-------- Data to examine

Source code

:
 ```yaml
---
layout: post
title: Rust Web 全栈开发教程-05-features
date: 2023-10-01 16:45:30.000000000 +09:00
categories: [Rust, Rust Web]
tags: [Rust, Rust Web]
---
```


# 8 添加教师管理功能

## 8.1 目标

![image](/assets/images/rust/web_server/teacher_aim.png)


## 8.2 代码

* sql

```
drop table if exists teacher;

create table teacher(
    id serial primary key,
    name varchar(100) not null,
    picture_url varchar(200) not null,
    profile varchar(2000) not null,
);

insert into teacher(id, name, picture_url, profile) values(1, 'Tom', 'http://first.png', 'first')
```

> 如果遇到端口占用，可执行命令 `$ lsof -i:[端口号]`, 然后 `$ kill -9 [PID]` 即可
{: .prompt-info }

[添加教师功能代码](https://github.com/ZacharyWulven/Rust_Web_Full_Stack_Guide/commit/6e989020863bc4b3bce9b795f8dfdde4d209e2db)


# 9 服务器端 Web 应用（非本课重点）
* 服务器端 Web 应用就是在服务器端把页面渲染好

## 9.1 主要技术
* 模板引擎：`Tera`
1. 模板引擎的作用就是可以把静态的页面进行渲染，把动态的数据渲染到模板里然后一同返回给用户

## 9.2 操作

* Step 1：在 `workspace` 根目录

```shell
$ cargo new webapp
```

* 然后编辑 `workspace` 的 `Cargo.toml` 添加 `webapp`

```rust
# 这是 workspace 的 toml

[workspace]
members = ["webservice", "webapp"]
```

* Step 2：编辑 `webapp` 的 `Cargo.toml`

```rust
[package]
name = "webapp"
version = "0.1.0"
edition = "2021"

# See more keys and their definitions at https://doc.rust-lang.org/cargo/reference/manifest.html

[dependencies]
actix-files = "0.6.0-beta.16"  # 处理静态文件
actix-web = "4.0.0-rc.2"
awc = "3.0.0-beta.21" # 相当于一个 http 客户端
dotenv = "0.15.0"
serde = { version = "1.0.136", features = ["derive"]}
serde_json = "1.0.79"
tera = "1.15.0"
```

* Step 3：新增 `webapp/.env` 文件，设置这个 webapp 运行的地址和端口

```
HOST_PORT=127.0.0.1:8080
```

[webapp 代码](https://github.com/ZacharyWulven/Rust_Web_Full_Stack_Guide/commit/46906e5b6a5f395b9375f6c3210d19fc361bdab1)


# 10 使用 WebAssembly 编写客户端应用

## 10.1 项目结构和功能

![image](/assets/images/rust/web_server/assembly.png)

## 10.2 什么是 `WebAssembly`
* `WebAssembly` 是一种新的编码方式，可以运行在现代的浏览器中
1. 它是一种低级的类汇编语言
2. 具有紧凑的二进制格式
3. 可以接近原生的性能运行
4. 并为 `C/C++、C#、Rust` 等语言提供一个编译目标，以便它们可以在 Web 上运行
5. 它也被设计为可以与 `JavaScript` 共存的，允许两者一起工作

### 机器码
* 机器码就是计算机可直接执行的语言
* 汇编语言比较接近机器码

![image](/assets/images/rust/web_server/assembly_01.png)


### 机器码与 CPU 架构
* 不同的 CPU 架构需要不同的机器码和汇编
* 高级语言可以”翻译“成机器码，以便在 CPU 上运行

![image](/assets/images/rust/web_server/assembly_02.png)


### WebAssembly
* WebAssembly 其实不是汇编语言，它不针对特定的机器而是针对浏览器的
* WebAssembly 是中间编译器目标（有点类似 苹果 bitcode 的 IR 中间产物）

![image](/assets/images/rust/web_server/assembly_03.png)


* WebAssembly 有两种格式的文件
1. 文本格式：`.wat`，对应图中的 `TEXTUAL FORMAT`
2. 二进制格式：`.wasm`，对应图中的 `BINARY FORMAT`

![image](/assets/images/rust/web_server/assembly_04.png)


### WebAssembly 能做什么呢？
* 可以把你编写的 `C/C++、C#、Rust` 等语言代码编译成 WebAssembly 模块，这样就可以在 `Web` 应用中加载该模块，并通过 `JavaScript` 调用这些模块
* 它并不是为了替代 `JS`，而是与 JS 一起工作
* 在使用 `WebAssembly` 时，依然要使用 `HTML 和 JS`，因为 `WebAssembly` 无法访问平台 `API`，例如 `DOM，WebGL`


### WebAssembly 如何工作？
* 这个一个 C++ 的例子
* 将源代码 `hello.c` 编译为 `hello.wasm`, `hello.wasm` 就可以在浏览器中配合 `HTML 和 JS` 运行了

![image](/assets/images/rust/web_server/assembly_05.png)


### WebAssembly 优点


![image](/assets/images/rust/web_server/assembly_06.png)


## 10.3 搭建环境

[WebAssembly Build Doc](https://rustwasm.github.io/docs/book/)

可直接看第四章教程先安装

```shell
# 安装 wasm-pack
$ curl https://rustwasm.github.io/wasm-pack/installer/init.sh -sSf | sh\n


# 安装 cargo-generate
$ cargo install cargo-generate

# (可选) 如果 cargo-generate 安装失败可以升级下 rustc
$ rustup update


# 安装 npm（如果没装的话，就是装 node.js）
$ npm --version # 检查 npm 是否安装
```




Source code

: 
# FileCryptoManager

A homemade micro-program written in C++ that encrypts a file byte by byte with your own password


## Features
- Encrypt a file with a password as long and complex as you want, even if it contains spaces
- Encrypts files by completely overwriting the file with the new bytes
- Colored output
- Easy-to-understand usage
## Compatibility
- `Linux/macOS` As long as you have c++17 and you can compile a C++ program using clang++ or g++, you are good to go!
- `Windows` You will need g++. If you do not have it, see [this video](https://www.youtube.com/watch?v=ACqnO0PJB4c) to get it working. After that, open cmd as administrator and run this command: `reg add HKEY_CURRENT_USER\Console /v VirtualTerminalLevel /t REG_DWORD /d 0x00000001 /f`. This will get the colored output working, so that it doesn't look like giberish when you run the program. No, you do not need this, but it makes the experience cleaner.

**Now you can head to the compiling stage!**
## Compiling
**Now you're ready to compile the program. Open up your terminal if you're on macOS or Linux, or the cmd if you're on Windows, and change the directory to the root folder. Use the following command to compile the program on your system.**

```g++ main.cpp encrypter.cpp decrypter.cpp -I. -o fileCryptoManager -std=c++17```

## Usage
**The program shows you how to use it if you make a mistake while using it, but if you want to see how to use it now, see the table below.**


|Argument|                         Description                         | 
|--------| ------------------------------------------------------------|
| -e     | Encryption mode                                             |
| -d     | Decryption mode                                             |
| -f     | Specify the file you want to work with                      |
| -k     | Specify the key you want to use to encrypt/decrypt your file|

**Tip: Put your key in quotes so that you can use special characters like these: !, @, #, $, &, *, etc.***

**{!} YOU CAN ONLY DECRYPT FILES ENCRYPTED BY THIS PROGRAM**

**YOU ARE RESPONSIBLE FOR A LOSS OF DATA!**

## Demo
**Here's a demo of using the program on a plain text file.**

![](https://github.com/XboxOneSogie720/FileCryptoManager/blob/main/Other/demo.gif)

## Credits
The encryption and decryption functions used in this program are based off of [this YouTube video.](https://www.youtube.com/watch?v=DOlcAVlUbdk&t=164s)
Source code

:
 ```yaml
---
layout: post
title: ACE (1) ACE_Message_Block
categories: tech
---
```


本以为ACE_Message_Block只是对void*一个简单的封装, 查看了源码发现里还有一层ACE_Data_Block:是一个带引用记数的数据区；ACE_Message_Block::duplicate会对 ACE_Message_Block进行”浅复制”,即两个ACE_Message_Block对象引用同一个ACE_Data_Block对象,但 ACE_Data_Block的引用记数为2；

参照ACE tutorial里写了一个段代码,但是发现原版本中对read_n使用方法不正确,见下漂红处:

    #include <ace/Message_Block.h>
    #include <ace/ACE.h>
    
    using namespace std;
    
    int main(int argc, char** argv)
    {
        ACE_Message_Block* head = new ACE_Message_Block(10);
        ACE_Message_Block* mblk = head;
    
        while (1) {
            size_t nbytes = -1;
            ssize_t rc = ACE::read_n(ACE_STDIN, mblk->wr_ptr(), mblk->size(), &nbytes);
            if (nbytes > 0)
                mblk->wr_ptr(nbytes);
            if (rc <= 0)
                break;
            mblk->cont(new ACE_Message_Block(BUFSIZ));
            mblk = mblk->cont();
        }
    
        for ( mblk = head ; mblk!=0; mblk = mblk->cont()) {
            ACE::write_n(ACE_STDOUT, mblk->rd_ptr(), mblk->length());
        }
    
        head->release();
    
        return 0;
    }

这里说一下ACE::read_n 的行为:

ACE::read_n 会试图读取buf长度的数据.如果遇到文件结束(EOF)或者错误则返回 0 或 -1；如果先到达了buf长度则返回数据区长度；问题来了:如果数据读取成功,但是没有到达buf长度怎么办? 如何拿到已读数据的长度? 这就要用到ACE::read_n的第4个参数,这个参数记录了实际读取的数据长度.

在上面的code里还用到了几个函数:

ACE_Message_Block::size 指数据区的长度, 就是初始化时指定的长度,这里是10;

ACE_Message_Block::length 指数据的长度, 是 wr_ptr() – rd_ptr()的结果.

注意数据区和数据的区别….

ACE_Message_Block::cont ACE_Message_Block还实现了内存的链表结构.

----------------

Problem details
Restate word for word the lines running from the line that holds "if (nbytes > 0)" to the final line of the entries.

Solved exercise
            if (nbytes > 0)
                mblk->wr_ptr(nbytes);
            if (rc <= 0)
                break;
            mblk->cont(new ACE_Message_Block(BUFSIZ));
            mblk = mblk->cont();
        }
    
        for ( mblk = head ; mblk!=0; mblk = mblk->cont()) {
            ACE::write_n(ACE_STDOUT, mblk->rd_ptr(), mblk->length());
        }
    
        head->release();
    
        return 0;
    }

这里说一下ACE::read_n 的行为:

ACE::read_n 会试图读取buf长度的数据.如果遇到文件结束(EOF)或者错误则返回 0 或 -1；如果先到达了buf长度则返回数据区长度；问题来了:如果数据读取成功,但是没有到达buf长度怎么办? 如何拿到已读数据的长度? 这就要用到ACE::read_n的第4个参数,这个参数记录了实际读取的数据长度.

在上面的code里还用到了几个函数:

ACE_Message_Block::size 指数据区的长度, 就是初始化时指定的长度,这里是10;

ACE_Message_Block::length 指数据的长度, 是 wr_ptr() – rd_ptr()的结果.

注意数据区和数据的区别….

ACE_Message_Block::cont ACE_Message_Block还实现了内存的链表结构.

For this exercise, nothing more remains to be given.